Work instruction
Below are the entries; return every line among them that holds the word "pragma".

Task data
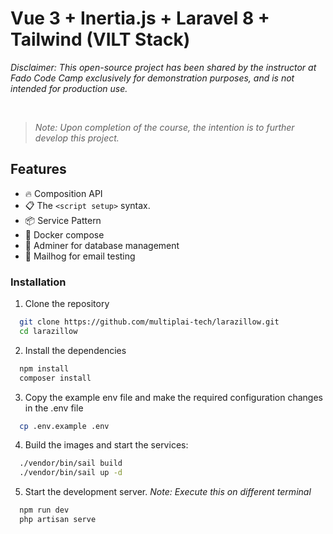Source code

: # Vue 3 + Inertia.js + Laravel 8 + Tailwind (VILT Stack)

*Disclaimer: This open-source project has been shared by the instructor at Fado Code Camp exclusively for demonstration purposes, and is not intended for production use.*

<br>

> *Note: Upon completion of the course, the intention is to further develop this project.*


## Features
- 🔥 Composition API
- 📋 The `<script setup>` syntax.
- 📦 Service Pattern
- 🐋 Docker compose
- 🧮 Adminer for database management
- 📧 Mailhog for email testing

### Installation

1. Clone the repository

```bash
  git clone https://github.com/multiplai-tech/larazillow.git
  cd larazillow
```

2. Install the dependencies

```bash
  npm install
  composer install
```

3. Copy the example env file and make the required configuration changes in the .env file

```bash
  cp .env.example .env
```

4. Build the images and start the services:

```bash
  ./vendor/bin/sail build
  ./vendor/bin/sail up -d
```

5. Start the development server. *Note: Execute this on different terminal*

```bash
  npm run dev
  php artisan serve
```

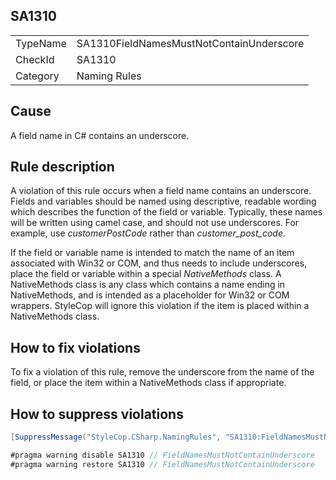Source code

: ﻿## SA1310

<table>
<tr>
  <td>TypeName</td>
  <td>SA1310FieldNamesMustNotContainUnderscore</td>
</tr>
<tr>
  <td>CheckId</td>
  <td>SA1310</td>
</tr>
<tr>
  <td>Category</td>
  <td>Naming Rules</td>
</tr>
</table>

## Cause

A field name in C# contains an underscore.

## Rule description

A violation of this rule occurs when a field name contains an underscore. Fields and variables should be named using descriptive, readable wording which describes the function of the field or variable. Typically, these names will be written using camel case, and should not use underscores. For example, use _customerPostCode_ rather than _customer_post_code_.

If the field or variable name is intended to match the name of an item associated with Win32 or COM, and thus needs to include underscores, place the field or variable within a special _NativeMethods_ class. A NativeMethods class is any class which contains a name ending in NativeMethods, and is intended as a placeholder for Win32 or COM wrappers. StyleCop will ignore this violation if the item is placed within a NativeMethods class.

## How to fix violations

To fix a violation of this rule, remove the underscore from the name of the field, or place the item within a NativeMethods class if appropriate.

## How to suppress violations

```csharp
[SuppressMessage("StyleCop.CSharp.NamingRules", "SA1310:FieldNamesMustNotContainUnderscore", Justification = "Reviewed.")]
```

```csharp
#pragma warning disable SA1310 // FieldNamesMustNotContainUnderscore
#pragma warning restore SA1310 // FieldNamesMustNotContainUnderscore
```
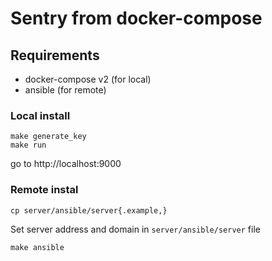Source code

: # Sentry from docker-compose

## Requirements

- docker-compose v2 (for local)
- ansible (for remote)

### Local install

```
make generate_key
make run
```

go to http://localhost:9000

### Remote instal

```
cp server/ansible/server{.example,}
```

Set server address and domain in `server/ansible/server` file

```
make ansible
```
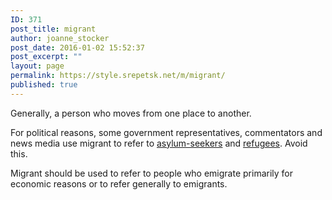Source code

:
 ```yaml
---
ID: 371
post_title: migrant
author: joanne_stocker
post_date: 2016-01-02 15:52:37
post_excerpt: ""
layout: page
permalink: https://style.srepetsk.net/m/migrant/
published: true
---
```

Generally, a person who moves from one place to another.

For political reasons, some government representatives, commentators and news media use migrant to refer to <a href="https://style.srepetsk.net/a/asylum-seeker/">asylum-seekers</a> and <a href="https://style.srepetsk.net/r/refugee/">refugees</a>. Avoid this.

Migrant should be used to refer to people who emigrate primarily for economic reasons or to refer generally to emigrants.

&nbsp;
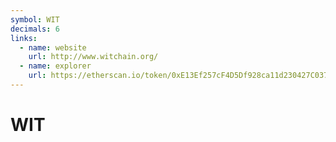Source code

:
 ```yaml
---
symbol: WIT
decimals: 6
links:
  - name: website
    url: http://www.witchain.org/
  - name: explorer
    url: https://etherscan.io/token/0xE13Ef257cF4D5Df928ca11d230427C037666d466
---
```


# WIT
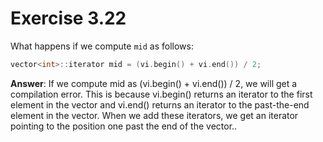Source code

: # Exercise 3.22

What happens if we compute `mid` as follows:

```cpp
vector<int>::iterator mid = (vi.begin() + vi.end()) / 2;
```

**Answer**: If we compute mid as (vi.begin() + vi.end()) / 2, we will get a compilation error. This is because vi.begin() returns an iterator to the first element in the vector and vi.end() returns an iterator to the past-the-end element in the vector. When we add these iterators, we get an iterator pointing to the position one past the end of the vector..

Output
#pragma warning disable SA1310 // FieldNamesMustNotContainUnderscore
#pragma warning restore SA1310 // FieldNamesMustNotContainUnderscore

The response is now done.